It reads strangely in 2022 to regard women’s supporter groups or columns in a programme as progressive, or even deserving comment. But football in the 1960s was a different sport, with women’s teams banned from playing at FA stadia until 1971.

That meant Palace technically broke the FA’s demand to “refuse the use of their grounds for such [women’s] matches” when the Dollies took to Selhurst’s turf at half-time of Arthur Rowe’s testimonial, the match that christened the Arthur Wait stand.

“It was 0-0 and hard work playing on that pitch,” Irene, who played in goal, jokes. “We could get involved and entertain, if it was ‘entertainment’. It certainly was for me!”

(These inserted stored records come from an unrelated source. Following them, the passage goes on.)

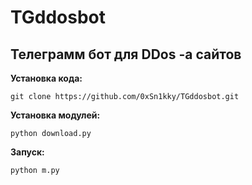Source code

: # TGddosbot
## Телеграмм бот для DDos -a сайтов

**Установка кода:**
```
git clone https://github.com/0xSn1kky/TGddosbot.git
```

**Установка модулей:**
```
python download.py
```

**Запуск:**
```
python m.py
```
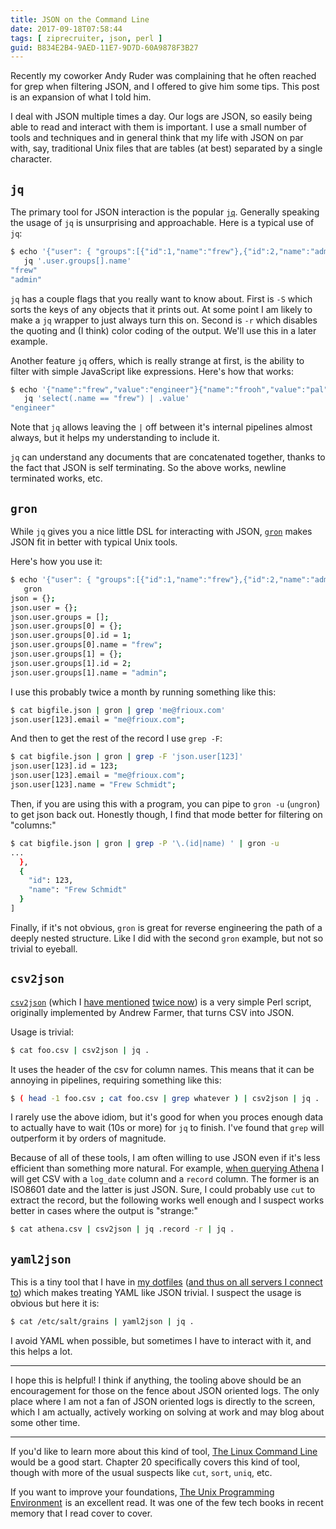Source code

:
 ```yaml
---
title: JSON on the Command Line
date: 2017-09-18T07:58:44
tags: [ ziprecruiter, json, perl ]
guid: B834E2B4-9AED-11E7-9D7D-60A9878F3B27
---
```

Recently my coworker Andy Ruder was complaining that he often reached for grep
when filtering JSON, and I offered to give him some tips.  This post is an
expansion of what I told him.

<!--more-->

I deal with JSON multiple times a day.  Our logs are JSON, so easily being able
to read and interact with them is important.  I use a small number of tools and
techniques and in general think that my life with JSON on par with, say,
traditional Unix files that are tables (at best) separated by a single
character.

## `jq`

The primary tool for JSON interaction is the popular [`jq`][jq].  Generally
speaking the usage of `jq` is unsurprising and approachable.  Here is a
typical use of `jq`:

``` bash
$ echo '{"user": { "groups":[{"id":1,"name":"frew"},{"id":2,"name":"admin"}]}}' |
   jq '.user.groups[].name'
"frew"
"admin"
```

`jq` has a couple flags that you really want to know about.  First is `-S` which
sorts the keys of any objects that it prints out.  At some point I am likely to
make a `jq` wrapper to just always turn this on.  Second is `-r` which disables
the quoting and (I think) color coding of the output.  We'll use this in a later
example.

Another feature `jq` offers, which is really strange at first, is the ability to
filter with simple JavaScript like expressions.  Here's how that works:

``` bash
$ echo '{"name":"frew","value":"engineer"}{"name":"frooh","value":"pal"}' |
   jq 'select(.name == "frew") | .value'
"engineer"
```

Note that `jq` allows leaving the `|` off between it's internal pipelines almost
always, but it helps my understanding to include it.

`jq` can understand any documents that are concatenated together, thanks to the
fact that JSON is self terminating.  So the above works, newline terminated
works, etc.

## `gron`

While `jq` gives you a nice little DSL for interacting with JSON, [`gron`][gron]
makes JSON fit in better with typical Unix tools.

Here's how you use it:

``` bash
$ echo '{"user": { "groups":[{"id":1,"name":"frew"},{"id":2,"name":"admin"}]}}' |
   gron
json = {};
json.user = {};
json.user.groups = [];
json.user.groups[0] = {};
json.user.groups[0].id = 1;
json.user.groups[0].name = "frew";
json.user.groups[1] = {};
json.user.groups[1].id = 2;
json.user.groups[1].name = "admin";
```

I use this probably twice a month by running something like this:

``` bash
$ cat bigfile.json | gron | grep 'me@frioux.com'
json.user[123].email = "me@frioux.com";
```

And then to get the rest of the record I use `grep -F`:

``` bash
$ cat bigfile.json | gron | grep -F 'json.user[123]'
json.user[123].id = 123;
json.user[123].email = "me@frioux.com";
json.user[123].name = "Frew Schmidt";
```

Then, if you are using this with a program, you can pipe to `gron -u` (`ungron`)
to get json back out.  Honestly though, I find that mode better for filtering on
"columns:"

``` bash
$ cat bigfile.json | gron | grep -P '\.(id|name) ' | gron -u
...
  },
  {
    "id": 123,
    "name": "Frew Schmidt"
  }
]
```

Finally, if it's not obvious, `gron` is great for reverse engineering the path
of a deeply nested structure.  Like I did with the second `gron` example, but
not so trivial to eyeball.

## `csv2json`

[`csv2json`][c2j] (which I [have mentioned][1] [twice now][2]) is a very simple
Perl script, originally implemented by Andrew Farmer, that turns CSV into JSON.

Usage is trivial:

``` bash
$ cat foo.csv | csv2json | jq .
```

It uses the header of the csv for column names.  This means that it can be
annoying in pipelines, requiring something like this:

``` bash
$ ( head -1 foo.csv ; cat foo.csv | grep whatever ) | csv2json | jq .
```

I rarely use the above idiom, but it's good for when you proces enough data to
actually have to wait (10s or more) for `jq` to finish. I've found that `grep`
will outperform it by orders of magnitude.

Because of all of these tools, I am often willing to use JSON even if it's less
efficient than something more natural.  For example, [when querying Athena][athena] I will
get CSV with a `log_date` column and a `record` column.  The former is an
ISO8601 date and the latter is just JSON.  Sure, I could probably use `cut` to
extract the record, but the following works well enough and I suspect works
better in cases where the output is "strange:"

``` bash
$ cat athena.csv | csv2json | jq .record -r | jq .
```

## `yaml2json`

This is a tiny tool that I have in [my dotfiles][dotfiles] ([and thus on all
servers I connect to][fressh]) which makes treating YAML like JSON trivial.  I
suspect the usage is obvious but here it is:

``` bash
$ cat /etc/salt/grains | yaml2json | jq .
```

I avoid YAML when possible, but sometimes I have to interact with it, and this
helps a lot.

---

I hope this is helpful!  I think if anything, the tooling above should be an
encouragement for those on the fence about JSON oriented logs.  The only place
where I am not a fan of JSON oriented logs is directly to the screen, which I am
actually, actively working on solving at work and may blog about some other
time.

---

If you'd like to learn more about this kind of tool,
<a target="_blank" href="https://www.amazon.com/gp/product/1593273894/ref=as_li_tl?ie=UTF8&camp=1789&creative=9325&creativeASIN=1593273894&linkCode=as2&tag=afoolishmanif-20&linkId=f63ee71fb68dc4e6522523d6fbedb2c9">The Linux Command Line</a><img src="//ir-na.amazon-adsystem.com/e/ir?t=afoolishmanif-20&l=am2&o=1&a=1593273894" width="1" height="1" border="0" alt="" style="border:none !important; margin:0px !important;" />
would be a good start.  Chapter 20 specifically covers this kind of tool, though
with more of the usual suspects like `cut`, `sort`, `uniq`, etc.

If you want to improve your foundations, 
<a target="_blank" href="https://www.amazon.com/gp/product/013937681X/ref=as_li_tl?ie=UTF8&camp=1789&creative=9325&creativeASIN=013937681X&linkCode=as2&tag=afoolishmanif-20&linkId=6279d8d234dff9ee5623e7ad7bed35df">The Unix Programming Environment</a><img src="//ir-na.amazon-adsystem.com/e/ir?t=afoolishmanif-20&l=am2&o=1&a=013937681X" width="1" height="1" border="0" alt="" style="border:none !important; margin:0px !important;" /> 
is an excellent read.  It was one of the few tech books in recent memory that I
read cover to cover.

[jq]: https://stedolan.github.io/jq/
[gron]: https://github.com/tomnomnom/gron
[1]: /posts/day-to-day-tools/#csv2json-https-github-com-frioux-dotfiles-blob-c109ceb28ef9ab34ac35ca07d943049763fdacb5-bin-csv2json
[2]: /posts/csv-databases-in-perl/
[dotfiles]: https://github.com/frioux/dotfiles
[fressh]: /posts/my-mobile-shell-home/
[athena]: /posts/using-amazon-athena-from-perl/
[c2j]: https://github.com/frioux/dotfiles/blob/e28e98ad5066e21eb125bce1db0d180b90906c6a/bin/csv2json

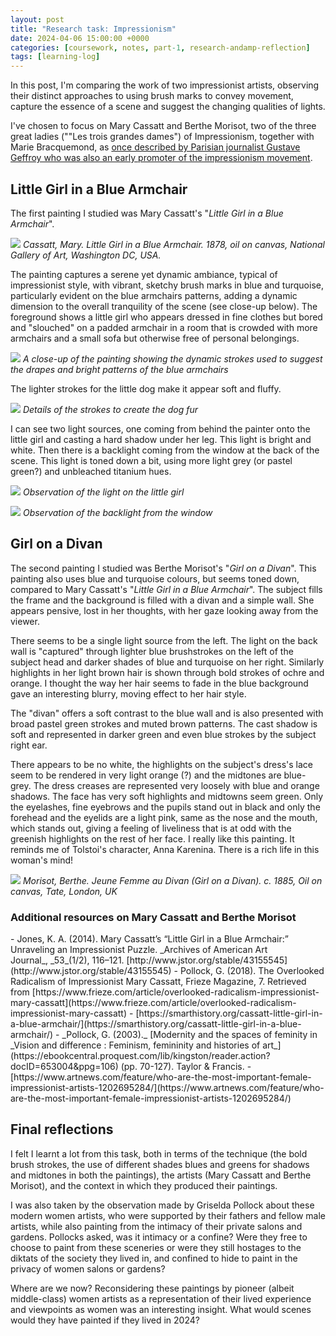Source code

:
 ```yaml
---
layout: post
title: "Research task: Impressionism"
date: 2024-04-06 15:00:00 +0000
categories: [coursework, notes, part-1, research-andamp-reflection]
tags: [learning-log]
---
```


In this post, I'm comparing the work of two impressionist artists, observing their distinct approaches to using brush marks to convey movement, capture the essence of a scene and suggest the changing qualities of lights.

I've chosen to focus on Mary Cassatt and Berthe Morisot, two of the three great ladies (""Les trois grandes dames") of Impressionism, together with Marie Bracquemond, as [once described by Parisian journalist Gustave Geffroy who was also an early promoter of the impressionism movement](https://www.widewalls.ch/magazine/women-impressionists).

<!-- wp:heading -->
## Little Girl in a Blue Armchair
<!-- /wp:heading -->

The first painting I studied was Mary Cassatt's "_Little Girl in a Blue Armchair_".

[![](/oca-foundation-painting-log/assets/images/little-girl-in-a-blue-armchair-1983-1-18.jpg)](https://spaces.oca.ac.uk/gaellelog/wp-content/uploads/sites/5355/2024/03/little_girl_in_a_blue_armchair_1983.1.18-scaled.jpg)
_Cassatt, Mary. Little Girl in a Blue Armchair. 1878, oil on canvas, National Gallery of Art, Washington DC, USA._

The painting captures a serene yet dynamic ambiance, typical of impressionist style, with vibrant, sketchy brush marks in blue and turquoise, particularly evident on the blue armchairs patterns, adding a dynamic dimension to the overall tranquility of the scene (see close-up below). The foreground shows a little girl who appears dressed in fine clothes but bored and "slouched" on a padded armchair in a room that is crowded with more armchairs and a small sofa but otherwise free of personal belongings.

![](/assets/images/image-2-png)
_A close-up of the painting showing the dynamic strokes used to suggest the drapes and bright patterns of the blue armchairs_

The lighter strokes for the little dog make it appear soft and fluffy.

![](/assets/images/image-3-png)
_Details of the strokes to create the dog fur_

I can see two light sources, one coming from behind the painter onto the little girl and casting a hard shadow under her leg. This light is bright and white. Then there is a backlight coming from the window at the back of the scene. This light is toned down a bit, using more light grey (or pastel green?) and unbleached titanium hues.

![](/oca-foundation-painting-log/assets/images/untitled-artwork.jpg)
_Observation of the light on the little girl_

![](/oca-foundation-painting-log/assets/images/untitled-artwork-1.jpg)
_Observation of the backlight from the window_
<!-- wp:heading -->
## Girl on a Divan
<!-- /wp:heading -->

The second painting I studied was Berthe Morisot's "_Girl on a Divan_". This painting also uses blue and turquoise colours, but seems toned down, compared to Mary Cassatt's "_Little Girl in a Blue Armchair_". The subject fills the frame and the background is filled with a divan and a simple wall. She appears pensive, lost in her thoughts, with her gaze looking away from the viewer.

There seems to be a single light source from the left. The light on the back wall is "captured" through lighter blue brushstrokes on the left of the subject head and darker shades of blue and turquoise on her right. Similarly highlights in her light brown hair is shown through bold strokes of ochre and orange. I thought the way her hair seems to fade in the blue background gave an interesting blurry, moving effect to her hair style.

The "divan" offers a soft contrast to the blue wall and is also presented with broad pastel green strokes and muted brown patterns. The cast shadow is soft and represented in darker green and even blue strokes by the subject right ear.

There appears to be no white, the highlights on the subject's dress's lace seem to be rendered in very light orange (?) and the midtones are blue-grey. The dress creases are represented very loosely with blue and orange shadows. The face has very soft highlights and midtowns seem green. Only the eyelashes, fine eyebrows and the pupils stand out in black and only the forehead and the eyelids are a light pink, same as the nose and the mouth, which stands out, giving a feeling of liveliness that is at odd with the greenish highlights on the rest of her face. I really like this painting. It reminds me of Tolstoi's character, Anna Karenina. There is a rich life in this woman's mind!

[![](/assets/images/image-4-edited-png)](https://spaces.oca.ac.uk/gaellelog/wp-content/uploads/sites/5355/2024/03/image-4-edited.png)
_Morisot, Berthe. Jeune Femme au Divan (Girl on a Divan). c. 1885, Oil on canvas, Tate, London, UK_
<!-- wp:heading {"level":3} -->
### Additional resources on Mary Cassatt and Berthe Morisot
<!-- /wp:heading --><!-- wp:list {"fontSize":"small"} -->
<!-- wp:list-item -->- Jones, K. A. (2014). Mary Cassatt’s “Little Girl in a Blue Armchair:” Unraveling an Impressionist Puzzle.&nbsp;_Archives of American Art Journal_,&nbsp;_53_(1/2), 116–121. [http://www.jstor.org/stable/43155545](http://www.jstor.org/stable/43155545) 
<!-- /wp:list-item --><!-- wp:list-item -->- Pollock, G. (2018). The Overlooked Radicalism of Impressionist Mary Cassatt, Frieze Magazine, 7. Retrieved from [https://www.frieze.com/article/overlooked-radicalism-impressionist-mary-cassatt](https://www.frieze.com/article/overlooked-radicalism-impressionist-mary-cassatt)
<!-- /wp:list-item --><!-- wp:list-item -->- [https://smarthistory.org/cassatt-little-girl-in-a-blue-armchair/](https://smarthistory.org/cassatt-little-girl-in-a-blue-armchair/)
<!-- /wp:list-item --><!-- wp:list-item -->- _Pollock, G. (2003)._ [Modernity and the spaces of feminity in _Vision and difference : Feminism, femininity and histories of art_](https://ebookcentral.proquest.com/lib/kingston/reader.action?docID=653004&ppg=106) (pp. 70-127). Taylor & Francis.
<!-- /wp:list-item --><!-- wp:list-item -->- [https://www.artnews.com/feature/who-are-the-most-important-female-impressionist-artists-1202695284/](https://www.artnews.com/feature/who-are-the-most-important-female-impressionist-artists-1202695284/) 
<!-- /wp:list-item -->
<!-- /wp:list --><!-- wp:heading -->
## Final reflections
<!-- /wp:heading -->

I felt I learnt a lot from this task, both in terms of the technique (the bold brush strokes, the use of different shades blues and greens for shadows and midtones in both the paintings), the artists (Mary Cassatt and Berthe Morisot), and the context in which they produced their paintings.

I was also taken by the observation made by Griselda Pollock about these modern women artists, who were supported by their fathers and fellow male artists, while also painting from the intimacy of their private salons and gardens. Pollocks asked, was it intimacy or a confine? Were they free to choose to paint from these sceneries or were they still hostages to the diktats of the society they lived in, and confined to hide to paint in the privacy of women salons or gardens?

Where are we now? Reconsidering these paintings by pioneer (albeit middle-class) women artists as a representation of their lived experience and viewpoints as women was an interesting insight. What would scenes would they have painted if they lived in 2024?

Irene’s other formal connection with Palace was as founder of goalkeeper John Jackson’s fan club. The role entailed posting newsletters and running competitions, getting updates and signatures from Jackson and sharing them with supporters.

At its end the fan club had hundreds of members, Irene says, and involved her and fellow founder Christine rallying votes for Jackson as Player of the Season.

As so often happens, work and family life then began to reduce Irene’s availability on matchdays, but when her son David attended his first games aged 10, he was hooked for a lifetime’s fandom. Today, Irene has David, Katharine and Dawn, and nine grandchildren – four of whom support Palace.

“They all play football,” Irene says, “even the girls.”

They can thank their grandmother for that.